*** Opening Task inputs ***

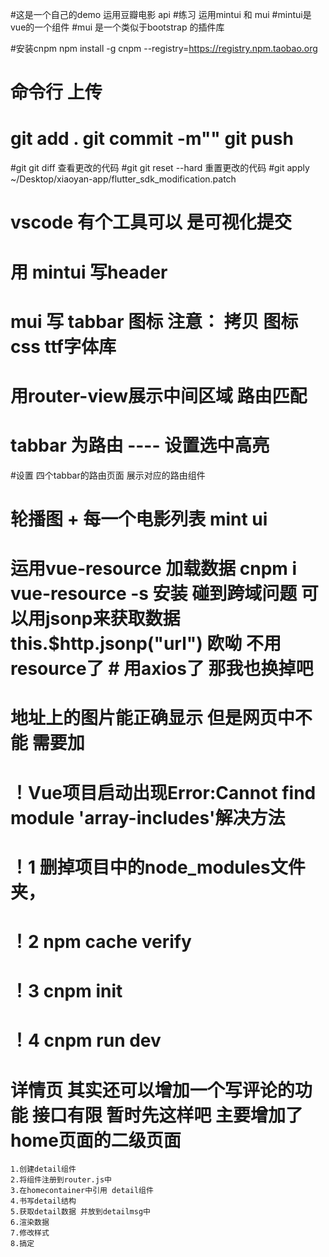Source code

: #这是一个自己的demo 运用豆瓣电影 api
#练习 运用mintui 和 mui
#mintui是vue的一个组件
#mui 是一个类似于bootstrap 的插件库

#安装cnpm  npm install -g cnpm --registry=https://registry.npm.taobao.org

# 命令行 上传 
# git add .   git commit -m""  git push 
#git  git diff 查看更改的代码
#git  git reset --hard 重置更改的代码
#git apply ~/Desktop/xiaoyan-app/flutter_sdk_modification.patch 

# vscode 有个工具可以 是可视化提交

# 用 mintui 写header

# mui 写 tabbar   图标 注意：  拷贝 图标css ttf字体库

#  用router-view展示中间区域 路由匹配


# tabbar 为路由 ---- 设置选中高亮 

#设置 四个tabbar的路由页面 展示对应的路由组件 

#  轮播图 + 每一个电影列表  mint ui

# 运用vue-resource 加载数据 cnpm i vue-resource -s 安装   碰到跨域问题  可以用jsonp来获取数据  this.$http.jsonp("url")  欧呦  不用resource了 # 用axios了  那我也换掉吧

# 地址上的图片能正确显示 但是网页中不能 需要加 <meta name="referrer" content="no-referrer" />


# ！Vue项目启动出现Error:Cannot find module 'array-includes'解决方法
# ！1 删掉项目中的node_modules文件夹，
# ！2 npm cache verify
# ！3 cnpm init 
# ！4 cnpm run dev




#  详情页  其实还可以增加一个写评论的功能  接口有限 暂时先这样吧 主要增加了 home页面的二级页面 
    1.创建detail组件
    2.将组件注册到router.js中
    3.在homecontainer中引用 detail组件
    4.书写detail结构
    5.获取detail数据 并放到detailmsg中
    6.渲染数据
    7.修改样式
    8.搞定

*** Closing Task inputs ***

## What this task involves
Leave out the images and copy all remaining data word for word.

## Expected answer
Source code

: #这是一个自己的demo 运用豆瓣电影 api
#练习 运用mintui 和 mui
#mintui是vue的一个组件
#mui 是一个类似于bootstrap 的插件库

#安装cnpm  npm install -g cnpm --registry=https://registry.npm.taobao.org

# 命令行 上传 
# git add .   git commit -m""  git push 
#git  git diff 查看更改的代码
#git  git reset --hard 重置更改的代码
#git apply ~/Desktop/xiaoyan-app/flutter_sdk_modification.patch 

# vscode 有个工具可以 是可视化提交

# 用 mintui 写header

# mui 写 tabbar   图标 注意：  拷贝 图标css ttf字体库

#  用router-view展示中间区域 路由匹配


# tabbar 为路由 ---- 设置选中高亮 

#设置 四个tabbar的路由页面 展示对应的路由组件 

#  轮播图 + 每一个电影列表  mint ui

# 运用vue-resource 加载数据 cnpm i vue-resource -s 安装   碰到跨域问题  可以用jsonp来获取数据  this.$http.jsonp("url")  欧呦  不用resource了 # 用axios了  那我也换掉吧

# 地址上的图片能正确显示 但是网页中不能 需要加 <meta name="referrer" content="no-referrer" />


# ！Vue项目启动出现Error:Cannot find module 'array-includes'解决方法
# ！1 删掉项目中的node_modules文件夹，
# ！2 npm cache verify
# ！3 cnpm init 
# ！4 cnpm run dev




#  详情页  其实还可以增加一个写评论的功能  接口有限 暂时先这样吧 主要增加了 home页面的二级页面 
    1.创建detail组件
    2.将组件注册到router.js中
    3.在homecontainer中引用 detail组件
    4.书写detail结构
    5.获取detail数据 并放到detailmsg中
    6.渲染数据
    7.修改样式
    8.搞定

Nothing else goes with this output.